Visualisation#

Normally when plotting one can load the relevant variables directly, as used in a python script. When working interactively the variables will often be loaded directly, through pandas directly or from a dataframe supplied by the plotting software. Interactive working favours short commands as used with Seaborn or Altair.

Common Working#

When using plotting applications the x and y components are part of a list, array or dataframe, so the individual variables no longer refer to a single value, but several values in a sequence. Normal mathematical operations cause no problem, but special operations require numpy equivalents rather than the math equivalents, such as np.exp or np.power (not math.exp or math.pow), otherwise python raises "TypeError: only size-1 arrays can be converted to Python scalars":

....
T = np.linspace(0, 30, 31)
tau = 1 - (273.15 + T)/647.096
expo = (-7.85951783*tau+1.84408259*np.power(tau,1.5) ...

Large and Small Numbers#

When using large and small numbers, rather than write out the number explicitly it is useful to have a shorthand method. In this and most scientific papers they may have a number like -0.00013936956, if the number is much smaller it is normally written like -1.3936956 x \(10^{-6}\), which avoids having to use a large number of zeros before the significant numbers. Written in python it is -1.3936956e-06 or -1.3936956e-6 (the former is favoured), which written out is -0.0000013936956 (five zeros between the decimal point and the first significant figure). Very large numbers are tackled in the same way using positive exponents. So -1.3936956 x \(10^{6}\) would be written as -1.3936956e06 written out as -1393695.6 .

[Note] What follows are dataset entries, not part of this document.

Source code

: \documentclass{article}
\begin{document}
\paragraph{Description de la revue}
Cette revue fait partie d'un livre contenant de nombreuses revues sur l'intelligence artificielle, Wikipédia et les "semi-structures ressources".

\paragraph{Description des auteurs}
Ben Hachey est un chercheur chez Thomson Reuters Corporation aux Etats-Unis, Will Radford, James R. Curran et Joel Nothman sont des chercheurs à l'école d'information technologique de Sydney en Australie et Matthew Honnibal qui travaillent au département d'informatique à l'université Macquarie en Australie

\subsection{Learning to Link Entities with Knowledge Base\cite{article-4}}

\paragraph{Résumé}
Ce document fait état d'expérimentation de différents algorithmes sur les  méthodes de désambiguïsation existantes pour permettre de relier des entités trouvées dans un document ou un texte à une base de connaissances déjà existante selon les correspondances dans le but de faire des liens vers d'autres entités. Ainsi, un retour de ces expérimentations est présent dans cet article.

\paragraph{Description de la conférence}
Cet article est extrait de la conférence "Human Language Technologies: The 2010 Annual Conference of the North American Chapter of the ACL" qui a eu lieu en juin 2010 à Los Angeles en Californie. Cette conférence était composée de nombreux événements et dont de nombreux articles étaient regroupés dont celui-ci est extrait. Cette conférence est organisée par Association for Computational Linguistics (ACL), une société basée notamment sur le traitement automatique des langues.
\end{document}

It is usual to have a number between 0 and just below 10 to show the significant figures. So 1002.0 x \(10^{-6}\) kg/ms for viscosity is a special case used because the plot was constrained to show between 0 and 1800. The SI unit for dynamic viscosity is the Pa.s (Pascal second) or Ns/m² (Newton second per square metre) or in our case kg/ms.

Working with Seaborn#

Different IDEs have differing properties when working interactively, multiple lines of code can be loaded when using Thonny and or running python from the OS, whereas Idle and pyscripter object to multiple lines of code. One can create an object/variable then see its value by simply typing in its variable name, whereas in a script one must use print(). Jupyter allows us to observe a graphical plot without typing plt.show() for matplotlib or seaborn.

Hint

Loading Jupyter Notebook

Open an OS command window, change the directory to a user owned folder, start Jupyter with the command:

jupyter notebook

this starts an html server, go to the opening page and click on the drop down menu in the combobox <New> and select <Python 3 (ipykernel)>.

Working with Altair#

Altair favours interactive working and saving in various formats, including html which allows the interactivity to be shown in web sites. Later versions work on both jupyter lab and jupyter notebook. Open at the OS command (cmd) start Jupyter with the command:

jupyter lab

This should open jupyter, either the console is directly opened in the default web browser where one can work directly with pandas and altair, or else there is a choice of

Notebook
Console
Other
Terminal, Text File, Markdown File, Show Contextual Help

Select the Notebook Python 3 (ipykernel), if there is no choice press the tab with +. Run your code:

import altair as alt
import numpy as np
import pandas as pd

x = np.arange(100)
source = pd.DataFrame({
    'x': x,
    'f(x)': np.sin(x / 5)
})

alt.Chart(source).mark_line().encode(
    x='x',
    y='f(x)'
)

The code should run and after a slight delay display in the same tab.

Note

If all is well

The chart does not require a name, nor does it require an instruction such as chart.show()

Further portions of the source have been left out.